**EXERCISE PROMPT**
Select the lines of the records containing the word "your" and list them.

MATERIALS PROVIDED: Begin

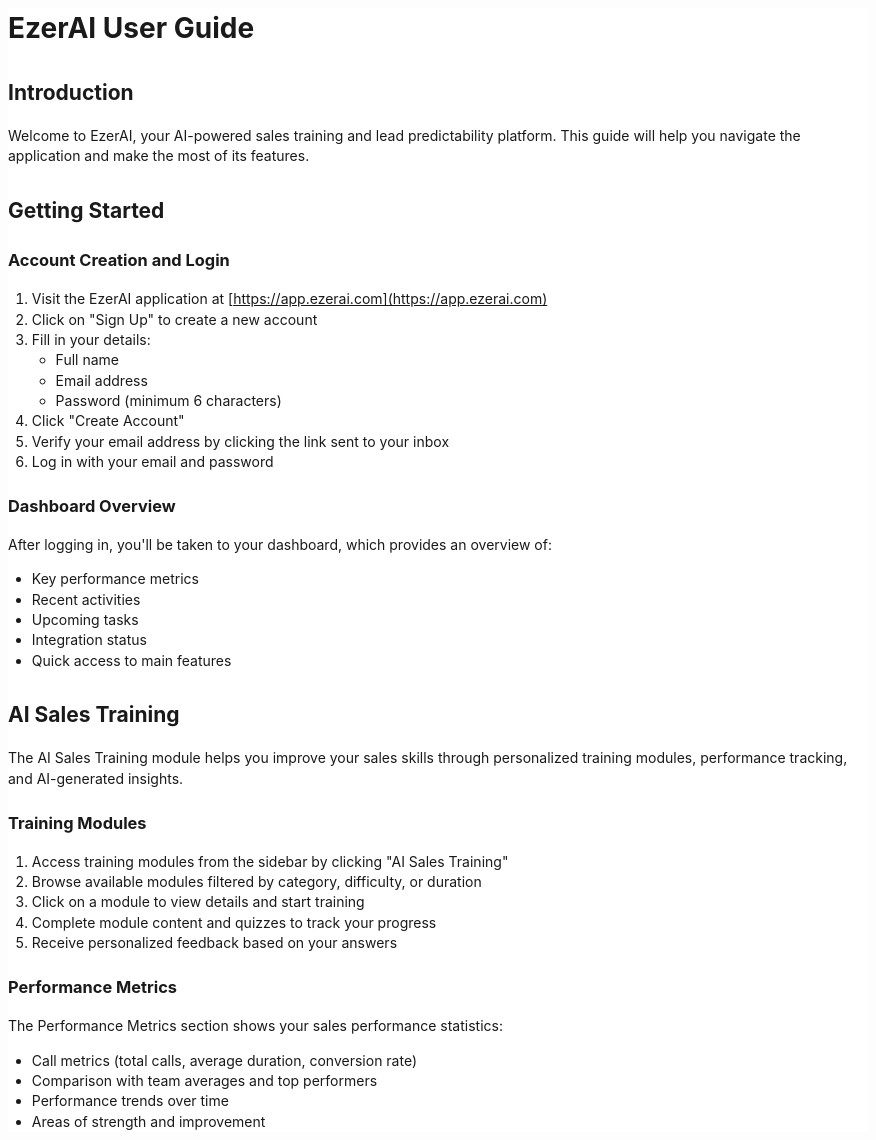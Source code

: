 # EzerAI User Guide

## Introduction

Welcome to EzerAI, your AI-powered sales training and lead predictability platform. This guide will help you navigate the application and make the most of its features.

## Getting Started

### Account Creation and Login

1. Visit the EzerAI application at [https://app.ezerai.com](https://app.ezerai.com)
2. Click on "Sign Up" to create a new account
3. Fill in your details:
   - Full name
   - Email address
   - Password (minimum 6 characters)
4. Click "Create Account"
5. Verify your email address by clicking the link sent to your inbox
6. Log in with your email and password

### Dashboard Overview

After logging in, you'll be taken to your dashboard, which provides an overview of:

- Key performance metrics
- Recent activities
- Upcoming tasks
- Integration status
- Quick access to main features

## AI Sales Training

The AI Sales Training module helps you improve your sales skills through personalized training modules, performance tracking, and AI-generated insights.

### Training Modules

1. Access training modules from the sidebar by clicking "AI Sales Training"
2. Browse available modules filtered by category, difficulty, or duration
3. Click on a module to view details and start training
4. Complete module content and quizzes to track your progress
5. Receive personalized feedback based on your answers

### Performance Metrics

The Performance Metrics section shows your sales performance statistics:

- Call metrics (total calls, average duration, conversion rate)
- Comparison with team averages and top performers
- Performance trends over time
- Areas of strength and improvement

MATERIALS PROVIDED: End

**RESPONSE TO THE EXERCISE**
Welcome to EzerAI, your AI-powered sales training and lead predictability platform. This guide will help you navigate the application and make the most of its features.
3. Fill in your details:
5. Verify your email address by clicking the link sent to your inbox
6. Log in with your email and password
After logging in, you'll be taken to your dashboard, which provides an overview of:
The AI Sales Training module helps you improve your sales skills through personalized training modules, performance tracking, and AI-generated insights.
4. Complete module content and quizzes to track your progress
5. Receive personalized feedback based on your answers
The Performance Metrics section shows your sales performance statistics:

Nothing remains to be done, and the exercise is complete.